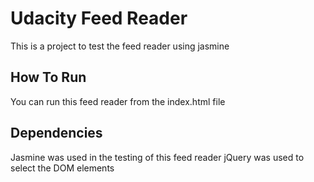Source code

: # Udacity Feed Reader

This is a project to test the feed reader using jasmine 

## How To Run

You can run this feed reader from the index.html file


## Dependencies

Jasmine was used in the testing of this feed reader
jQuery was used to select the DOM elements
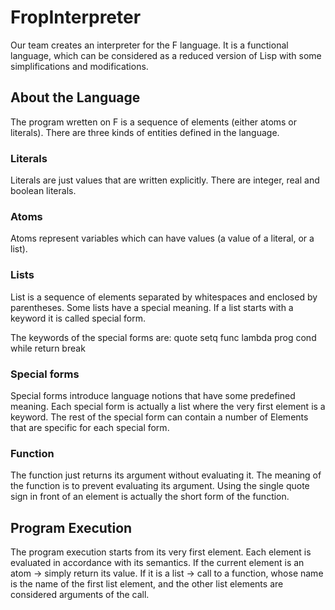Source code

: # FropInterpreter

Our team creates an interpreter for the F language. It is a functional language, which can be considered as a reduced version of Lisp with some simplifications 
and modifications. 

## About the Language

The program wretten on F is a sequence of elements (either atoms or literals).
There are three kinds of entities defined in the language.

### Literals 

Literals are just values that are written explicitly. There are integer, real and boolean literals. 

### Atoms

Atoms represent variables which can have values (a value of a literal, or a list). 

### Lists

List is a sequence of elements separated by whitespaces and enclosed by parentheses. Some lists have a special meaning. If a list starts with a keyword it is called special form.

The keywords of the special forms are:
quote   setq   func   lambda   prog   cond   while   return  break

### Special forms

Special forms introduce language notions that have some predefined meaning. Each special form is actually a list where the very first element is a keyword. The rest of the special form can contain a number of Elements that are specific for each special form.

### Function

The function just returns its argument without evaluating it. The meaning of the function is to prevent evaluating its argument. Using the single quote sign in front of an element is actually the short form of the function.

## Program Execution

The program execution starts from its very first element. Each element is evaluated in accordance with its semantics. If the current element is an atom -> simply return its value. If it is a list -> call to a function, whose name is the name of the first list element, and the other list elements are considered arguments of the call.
────────────────
YOUR ASSIGNMENT
Whatever the records hold apart from pictures should be repeated exactly.

RESPONSE
Source code

: # Udacity Feed Reader

This is a project to test the feed reader using jasmine 

## How To Run

You can run this feed reader from the index.html file


## Dependencies

Jasmine was used in the testing of this feed reader
jQuery was used to select the DOM elements
Source code

: # FropInterpreter

Our team creates an interpreter for the F language. It is a functional language, which can be considered as a reduced version of Lisp with some simplifications 
and modifications. 

## About the Language

The program wretten on F is a sequence of elements (either atoms or literals).
There are three kinds of entities defined in the language.

### Literals 

Literals are just values that are written explicitly. There are integer, real and boolean literals. 

### Atoms

Atoms represent variables which can have values (a value of a literal, or a list). 

### Lists

List is a sequence of elements separated by whitespaces and enclosed by parentheses. Some lists have a special meaning. If a list starts with a keyword it is called special form.

The keywords of the special forms are:
quote   setq   func   lambda   prog   cond   while   return  break

### Special forms

Special forms introduce language notions that have some predefined meaning. Each special form is actually a list where the very first element is a keyword. The rest of the special form can contain a number of Elements that are specific for each special form.

### Function

The function just returns its argument without evaluating it. The meaning of the function is to prevent evaluating its argument. Using the single quote sign in front of an element is actually the short form of the function.

## Program Execution

The program execution starts from its very first element. Each element is evaluated in accordance with its semantics. If the current element is an atom -> simply return its value. If it is a list -> call to a function, whose name is the name of the first list element, and the other list elements are considered arguments of the call.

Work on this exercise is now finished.